# Looking for a human avatar of mangle!



## milkyi (Jan 11, 2015)

Something like this 






- - - Post Merge - - -

Oh also i will pay


----------



## piichinu (Jan 11, 2015)

You mean an icon of that OC?


----------



## milkyi (Jan 11, 2015)

Well Mangle isn't my oc shes a character from fnaf and I'd like an Icon of her as a human (She is a fox animatronic)


----------



## doveling (Jan 11, 2015)

my shop is open! : ' )


----------



## piichinu (Jan 11, 2015)

Yuelia said:


> Well Mangle isn't my oc shes a character from fnaf and I'd like an Icon of her as a human (She is a fox animatronic)

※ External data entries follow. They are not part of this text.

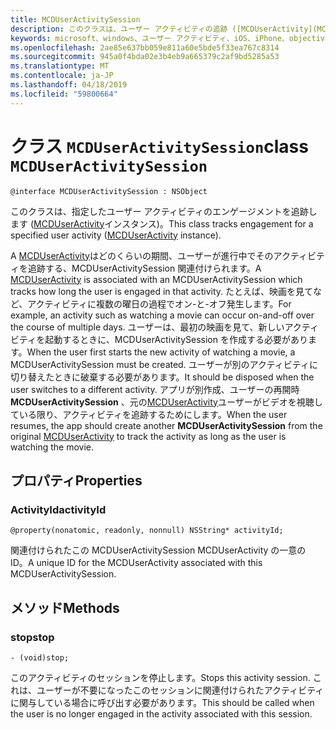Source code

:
 ```yaml
---
title: MCDUserActivitySession
description: このクラスは、ユーザー アクティビティの追跡 ([MCDUserActivity](MCDUserActivity.md)インスタンス)、ユーザーはそのアクティビティに関与して中にします。
keywords: microsoft、windows、ユーザー アクティビティ、iOS、iPhone、objectiveC に接続されているデバイス、プロジェクトのローマ
ms.openlocfilehash: 2ae85e637bb059e811a60e5bde5f33ea767c8314
ms.sourcegitcommit: 945a0f4bda02e3b4eb9a665379c2af9bd5285a53
ms.translationtype: MT
ms.contentlocale: ja-JP
ms.lasthandoff: 04/18/2019
ms.locfileid: "59800664"
---
```

# <a name="class-mcduseractivitysession"></a><span data-ttu-id="8df03-104">クラス `MCDUserActivitySession`</span><span class="sxs-lookup"><span data-stu-id="8df03-104">class `MCDUserActivitySession`</span></span>

```
@interface MCDUserActivitySession : NSObject
```

<span data-ttu-id="8df03-105">このクラスは、指定したユーザー アクティビティのエンゲージメントを追跡します ([MCDUserActivity](MCDUserActivity.md)インスタンス)。</span><span class="sxs-lookup"><span data-stu-id="8df03-105">This class tracks engagement for a specified user activity ([MCDUserActivity](MCDUserActivity.md) instance).</span></span>

<span data-ttu-id="8df03-106">A [MCDUserActivity](MCDUserActivity.md)はどのくらいの期間、ユーザーが進行中でそのアクティビティを追跡する、MCDUserActivitySession 関連付けられます。</span><span class="sxs-lookup"><span data-stu-id="8df03-106">A [MCDUserActivity](MCDUserActivity.md) is associated with an MCDUserActivitySession which tracks how long the user is engaged in that activity.</span></span> <span data-ttu-id="8df03-107">たとえば、映画を見てなど、アクティビティに複数の曜日の過程でオン-と-オフ発生します。</span><span class="sxs-lookup"><span data-stu-id="8df03-107">For example, an activity such as watching a movie can occur on-and-off over the course of multiple days.</span></span> <span data-ttu-id="8df03-108">ユーザーは、最初の映画を見て、新しいアクティビティを起動するときに、MCDUserActivitySession を作成する必要があります。</span><span class="sxs-lookup"><span data-stu-id="8df03-108">When the user first starts the new activity of watching a movie, a MCDUserActivitySession must be created.</span></span> <span data-ttu-id="8df03-109">ユーザーが別のアクティビティに切り替えたときに破棄する必要があります。</span><span class="sxs-lookup"><span data-stu-id="8df03-109">It should be disposed when the user switches to a different activity.</span></span> <span data-ttu-id="8df03-110">アプリが別作成、ユーザーの再開時**MCDUserActivitySession** 、元の[MCDUserActivity](MCDUserActivity.md)ユーザーがビデオを視聴している限り、アクティビティを追跡するためにします。</span><span class="sxs-lookup"><span data-stu-id="8df03-110">When the user resumes, the app should create another **MCDUserActivitySession** from the original [MCDUserActivity](MCDUserActivity.md) to track the activity as long as the user is watching the movie.</span></span>


## <a name="properties"></a><span data-ttu-id="8df03-111">プロパティ</span><span class="sxs-lookup"><span data-stu-id="8df03-111">Properties</span></span>

### <a name="activityid"></a><span data-ttu-id="8df03-112">ActivityId</span><span class="sxs-lookup"><span data-stu-id="8df03-112">activityId</span></span>
`@property(nonatomic, readonly, nonnull) NSString* activityId;`

<span data-ttu-id="8df03-113">関連付けられたこの MCDUserActivitySession MCDUserActivity の一意の ID。</span><span class="sxs-lookup"><span data-stu-id="8df03-113">A unique ID for the MCDUserActivity associated with this MCDUserActivitySession.</span></span>

## <a name="methods"></a><span data-ttu-id="8df03-114">メソッド</span><span class="sxs-lookup"><span data-stu-id="8df03-114">Methods</span></span>

### <a name="stop"></a><span data-ttu-id="8df03-115">stop</span><span class="sxs-lookup"><span data-stu-id="8df03-115">stop</span></span>
`- (void)stop;`

<span data-ttu-id="8df03-116">このアクティビティのセッションを停止します。</span><span class="sxs-lookup"><span data-stu-id="8df03-116">Stops this activity session.</span></span> <span data-ttu-id="8df03-117">これは、ユーザーが不要になったこのセッションに関連付けられたアクティビティに関与している場合に呼び出す必要があります。</span><span class="sxs-lookup"><span data-stu-id="8df03-117">This should be called when the user is no longer engaged in the activity associated with this session.</span></span>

Do you prefer pixel or regular drawings? It's like a gijinka then O:


----------



## kassie (Jan 11, 2015)

Here's two I found by just googling Mangle gijinka:


Spoiler:  
















Edit: All you have to do is crop/resize them to fit as an avatar.


----------



## milkyi (Jan 11, 2015)

I wouldn't mind either I found one i like but it is animated maybe use this as a ref? 
	

	
	
		
		

		
		
	


	




- - - Post Merge - - -



poppet said:


> my shop is open! : ' )



I don't have enough for your shop D:

- - - Post Merge - - -

So is someone gonna do this?


----------



## milkyi (Jan 11, 2015)

Sooooo Someone gonna do this?

- - - Post Merge - - -

I'm guessing no .-. I just want art of mangle as a human.

- - - Post Merge - - -

:I


----------



## milkyi (Jan 11, 2015)

Bump :/


----------



## unintentional (Jan 11, 2015)

OOh, I can draw her.  Not sure when it'd be done (and if i do it tonight, well, let's say it'll be influenced by my tiredness haha)  or if it would be avatar size


----------



## milkyi (Jan 12, 2015)

Oh cool! ^w^


----------



## milkyi (Jan 12, 2015)

Bump ;w;


----------



## Cadbberry (Jan 12, 2015)

I can draw her
http://www.belltreeforums.com/showthread.php?151486-Cadbberry-s-Free-Enough-Art-Shop <-- Refs


----------



## milkyi (Jan 13, 2015)

okay!


----------



## milkyi (Jan 13, 2015)

bump i guess


----------



## milkyi (Jan 14, 2015)

bump.


----------



## WoolenMittens (Jan 14, 2015)

Ah, My friend doesn't do tbt stuff but I could ask her? She once did a mangle chibi c:

- - - Post Merge - - -

etvoile http://ashleypresent9.deviantart.com/art/The-Mangle-Chibi-498739313


----------



## milkyi (Jan 14, 2015)

WoolenMittens said:


> Ah, My friend doesn't do tbt stuff but I could ask her? She once did a mangle chibi c:
> 
> - - - Post Merge - - -
> 
> etvoile http://ashleypresent9.deviantart.com/art/The-Mangle-Chibi-498739313



ok v:


----------



## Cadbberry (Jan 15, 2015)

I am working on it, been busy with school. I should be done soon though


----------



## Cadbberry (Jan 15, 2015)

Here you go!


----------



## milkyi (Jan 15, 2015)

cute!


----------



## Cadbberry (Jan 15, 2015)

Glad you like it


----------